Fig 1.
Schematic of neural similarity regularization.
Machine learning models are trained so that the stimuli manifold in the model feature space resembles the manifold in the neural response space. The most simple version considers only pairwise relationships among stimuli instances. Two images that are close in the neural response space should also be close in the model feature space.
Fig 2.
Neural regularization boosts model robustness and makes it less sensitive to high frequency component of the input.
A ResNet18 model (orange in a-d) was trained for grayscale CIFAR10 with mouse neural similarity regularization [7], a VGG19 model (orange in e-h) was trained for grayscale TinyImageNet with monkey neural response regularization [8]. (a) Grayscale CIFAR10 classification accuracy against common corruptions at different severity levels. Average accuracy over all corruptions are reported for a baseline ResNet model (black) and a mouse regularized model (orange). (b) Success rate of targeted attacks at different perturbation budget ϵ, using the boundary attack [20] with an L∞ metric. (c) Classification accuracy against different types of corruptions, broken down into three groups based on their frequency characteristics (Table A in S1 Appendix). Model performance is averaged over all severity levels. (d) Radial profile of the Fourier spectrum of adversarial perturbations. We found the minimal adversarial perturbations of all testing images, and calculated the averaged Fourier spectrum thereof, where blue is minimum and red is maximum values of each heat map respectively (insets), a logarithm scale color map is used for better visualization. The portion of power under different frequency thresholds are compared between baseline and neurally regularized models. The abscissa is the absolute value of the spatial frequency, normalized by sampling frequency fs. (e–h) Same as a–d, except comparing a baseline VGG model with a model co-trained with monkey neural data on the grayscale TinyImageNet dataset [21].
Fig 3.
Probing frequency sensitivity of mouse regularized model using hybrid images.
(a) Examples of hybrid images at different mixing frequencies. Hybrid images are constructed by mixing the low-frequency component of one image and the high-frequency component of another, while the two seed images belong to different categories. The range of mixing frequency’s values are normalized by the Nyquist frequency. (b) Model predictions on hybrid images at different mixing frequencies. As more low-frequencies from one image are included, the probability that a network reports its label plow increases. The reversal frequency frev where plow = phigh is smaller for the mouse regularized model (‘neural’) than for the baseline model (‘base’).
Fig 4.
Frequency analysis of adversarial attacks on robust models trained on CIFAR10.

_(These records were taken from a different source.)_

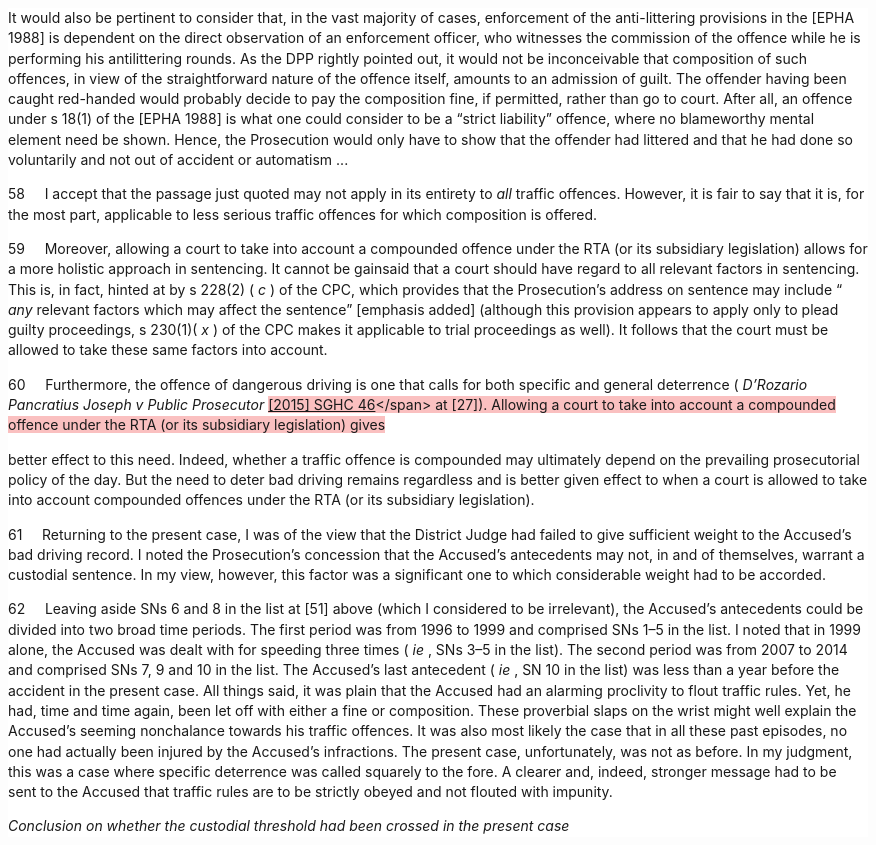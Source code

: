  It would also be pertinent to consider that, in the vast majority of cases, enforcement of the anti-littering provisions in the [EPHA 1988] is dependent on the direct observation of an enforcement officer, who witnesses the commission of the offence while he is performing his antilittering rounds. As the DPP rightly pointed out, it would not be inconceivable that composition of such offences, in view of the straightforward nature of the offence itself, amounts to an admission of guilt. The offender having been caught red-handed would probably decide to pay the composition fine, if permitted, rather than go to court. After all, an offence under s 18(1) of the [EPHA 1988] is what one could consider to be a “strict liability” offence, where no blameworthy mental element need be shown. Hence, the Prosecution would only have to show that the offender had littered and that he had done so voluntarily and not out of accident or automatism ... 

58     I accept that the passage just quoted may not apply in its entirety to _all_ traffic offences. However, it is fair to say that it is, for the most part, applicable to less serious traffic offences for which composition is offered. 

59     Moreover, allowing a court to take into account a compounded offence under the RTA (or its subsidiary legislation) allows for a more holistic approach in sentencing. It cannot be gainsaid that a court should have regard to all relevant factors in sentencing. This is, in fact, hinted at by s 228(2) ( _c_ ) of the CPC, which provides that the Prosecution’s address on sentence may include “ _any_ relevant factors which may affect the sentence” [emphasis added] (although this provision appears to apply only to plead guilty proceedings, s 230(1)( _x_ ) of the CPC makes it applicable to trial proceedings as well). It follows that the court must be allowed to take these same factors into account. 

60     Furthermore, the offence of dangerous driving is one that calls for both specific and general deterrence ( _D’Rozario Pancratius Joseph v Public Prosecutor_ <span style="background-color: #FAC0C0">[[2015] SGHC 46]("https://www.open.gov.sg")</span> at [27]). Allowing a court to take into account a compounded offence under the RTA (or its subsidiary legislation) gives 


better effect to this need. Indeed, whether a traffic offence is compounded may ultimately depend on the prevailing prosecutorial policy of the day. But the need to deter bad driving remains regardless and is better given effect to when a court is allowed to take into account compounded offences under the RTA (or its subsidiary legislation). 

61     Returning to the present case, I was of the view that the District Judge had failed to give sufficient weight to the Accused’s bad driving record. I noted the Prosecution’s concession that the Accused’s antecedents may not, in and of themselves, warrant a custodial sentence. In my view, however, this factor was a significant one to which considerable weight had to be accorded. 

62     Leaving aside SNs 6 and 8 in the list at [51] above (which I considered to be irrelevant), the Accused’s antecedents could be divided into two broad time periods. The first period was from 1996 to 1999 and comprised SNs 1–5 in the list. I noted that in 1999 alone, the Accused was dealt with for speeding three times ( _ie_ , SNs 3–5 in the list). The second period was from 2007 to 2014 and comprised SNs 7, 9 and 10 in the list. The Accused’s last antecedent ( _ie_ , SN 10 in the list) was less than a year before the accident in the present case. All things said, it was plain that the Accused had an alarming proclivity to flout traffic rules. Yet, he had, time and time again, been let off with either a fine or composition. These proverbial slaps on the wrist might well explain the Accused’s seeming nonchalance towards his traffic offences. It was also most likely the case that in all these past episodes, no one had actually been injured by the Accused’s infractions. The present case, unfortunately, was not as before. In my judgment, this was a case where specific deterrence was called squarely to the fore. A clearer and, indeed, stronger message had to be sent to the Accused that traffic rules are to be strictly obeyed and not flouted with impunity. 

_Conclusion on whether the custodial threshold had been crossed in the present case_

(a) The Fourier spectrum of the minimal adversarial perturbations of different models, including six baseline models (‘base’), seven models trained for adversarial robustness (‘adv’), two models for corruption robustness (‘crp’), one model with preprocessing by blurring (‘blur’), and one with preprocessing by PCA compression (‘pca’). Model details are listed in Table B in S1 Appendix. The spectrum is averaged over 1000 images, and color maps are normalized separately for each panel. (b) Radial profiles of adversarial perturbation spectra. Light thin lines represent each individual model, while thick lines are the average within each group. The frequency where each line crosses 50% is denoted as half power frequency f0.5. (c) Scatter plot of minimum adversarial perturbation size versus f0.5 for all models.
Fig 5.
Hybrid CIFAR10 image classification performance of robust models.
(a) Difference between probability of choosing the low frequency label vs the high frequency label of hybrid images. As in Fig 4, light thin lines represent each individual model and thick lines are the average within each group. (b) Scatter plot of model accuracy on CIFAR10-C dataset versus reversal frequency frev in hybrid image classification. The dashed green line is the performance of a series of ‘blur’ models, using different degree of low-pass filtering. The left end corresponds to σ = 3 pixels and the right end corresponds to σ = 1 pixel, while the green dot is the model with σ = 1.5 pixel listed in Table B in S1 Appendix.
Fig 6.
Frequency analysis of models trained on ImageNet.
One baseline model (‘base’), two models (‘adv’) trained for adversarial robustness, and six models (‘crp’) trained for corruption robustness are compared. (a) Minimum adversarial perturbation size ϵ versus the half-power frequency f0.5 calculated from adversarial perturbation spectra. (b) Model accuracy on ImageNet-C dataset versus reverse frequency frev calculated from hybrid image experiment.